Below is a set of records, and all of them should be retyped exactly, minus the pictures.
Data records Start Marker
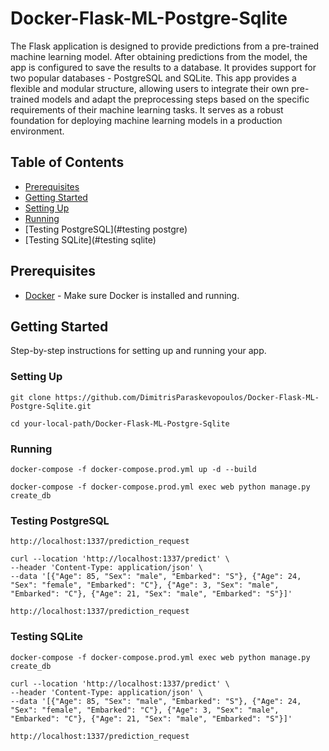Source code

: # Docker-Flask-ML-Postgre-Sqlite
The Flask application is designed to provide predictions from a pre-trained machine learning model. After obtaining predictions from the model, the app is configured to save the results to a database.
It provides support for two popular databases - PostgreSQL and SQLite. 
This app provides a flexible and modular structure, allowing users to integrate their own pre-trained models and adapt the preprocessing steps based on the specific requirements of their machine learning tasks. 
It serves as a robust foundation for deploying machine learning models in a production environment.

## Table of Contents

- [Prerequisites](#prerequisites)
- [Getting Started](#getting-started)
- [Setting Up](#setting-up)
- [Running](#running)
- [Testing PostgreSQL](#testing postgre)
- [Testing SQLite](#testing sqlite)

## Prerequisites

- [Docker](https://www.docker.com/) - Make sure Docker is installed and running.

## Getting Started

Step-by-step instructions for setting up and running your app.

### Setting Up
 ```
git clone https://github.com/DimitrisParaskevopoulos/Docker-Flask-ML-Postgre-Sqlite.git
 ```
 ```
cd your-local-path/Docker-Flask-ML-Postgre-Sqlite
 ```

### Running
 ```
docker-compose -f docker-compose.prod.yml up -d --build
 ```
 ```
docker-compose -f docker-compose.prod.yml exec web python manage.py create_db
 ```

### Testing PostgreSQL
 ```
http://localhost:1337/prediction_request

 ```
 ```
curl --location 'http://localhost:1337/predict' \
--header 'Content-Type: application/json' \
--data '[{"Age": 85, "Sex": "male", "Embarked": "S"}, {"Age": 24, "Sex": "female", "Embarked": "C"}, {"Age": 3, "Sex": "male", "Embarked": "C"}, {"Age": 21, "Sex": "male", "Embarked": "S"}]'
 ```
 ```
http://localhost:1337/prediction_request

 ```

### Testing SQLite
 ```
docker-compose -f docker-compose.prod.yml exec web python manage.py create_db
 ```
 ```
curl --location 'http://localhost:1337/predict' \
--header 'Content-Type: application/json' \
--data '[{"Age": 85, "Sex": "male", "Embarked": "S"}, {"Age": 24, "Sex": "female", "Embarked": "C"}, {"Age": 3, "Sex": "male", "Embarked": "C"}, {"Age": 21, "Sex": "male", "Embarked": "S"}]'
 ```
 ```
http://localhost:1337/prediction_request

 ```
Data records End Marker
Task result
Source code

: # Docker-Flask-ML-Postgre-Sqlite
The Flask application is designed to provide predictions from a pre-trained machine learning model. After obtaining predictions from the model, the app is configured to save the results to a database.
It provides support for two popular databases - PostgreSQL and SQLite. 
This app provides a flexible and modular structure, allowing users to integrate their own pre-trained models and adapt the preprocessing steps based on the specific requirements of their machine learning tasks. 
It serves as a robust foundation for deploying machine learning models in a production environment.

## Table of Contents

- [Prerequisites](#prerequisites)
- [Getting Started](#getting-started)
- [Setting Up](#setting-up)
- [Running](#running)
- [Testing PostgreSQL](#testing postgre)
- [Testing SQLite](#testing sqlite)

## Prerequisites

- [Docker](https://www.docker.com/) - Make sure Docker is installed and running.

## Getting Started

Step-by-step instructions for setting up and running your app.

### Setting Up
 ```
git clone https://github.com/DimitrisParaskevopoulos/Docker-Flask-ML-Postgre-Sqlite.git
 ```
 ```
cd your-local-path/Docker-Flask-ML-Postgre-Sqlite
 ```

### Running
 ```
docker-compose -f docker-compose.prod.yml up -d --build
 ```
 ```
docker-compose -f docker-compose.prod.yml exec web python manage.py create_db
 ```

### Testing PostgreSQL
 ```
http://localhost:1337/prediction_request

 ```
 ```
curl --location 'http://localhost:1337/predict' \
--header 'Content-Type: application/json' \
--data '[{"Age": 85, "Sex": "male", "Embarked": "S"}, {"Age": 24, "Sex": "female", "Embarked": "C"}, {"Age": 3, "Sex": "male", "Embarked": "C"}, {"Age": 21, "Sex": "male", "Embarked": "S"}]'
 ```
 ```
http://localhost:1337/prediction_request

 ```

### Testing SQLite
 ```
docker-compose -f docker-compose.prod.yml exec web python manage.py create_db
 ```
 ```
curl --location 'http://localhost:1337/predict' \
--header 'Content-Type: application/json' \
--data '[{"Age": 85, "Sex": "male", "Embarked": "S"}, {"Age": 24, "Sex": "female", "Embarked": "C"}, {"Age": 3, "Sex": "male", "Embarked": "C"}, {"Age": 21, "Sex": "male", "Embarked": "S"}]'
 ```
 ```
http://localhost:1337/prediction_request

 ```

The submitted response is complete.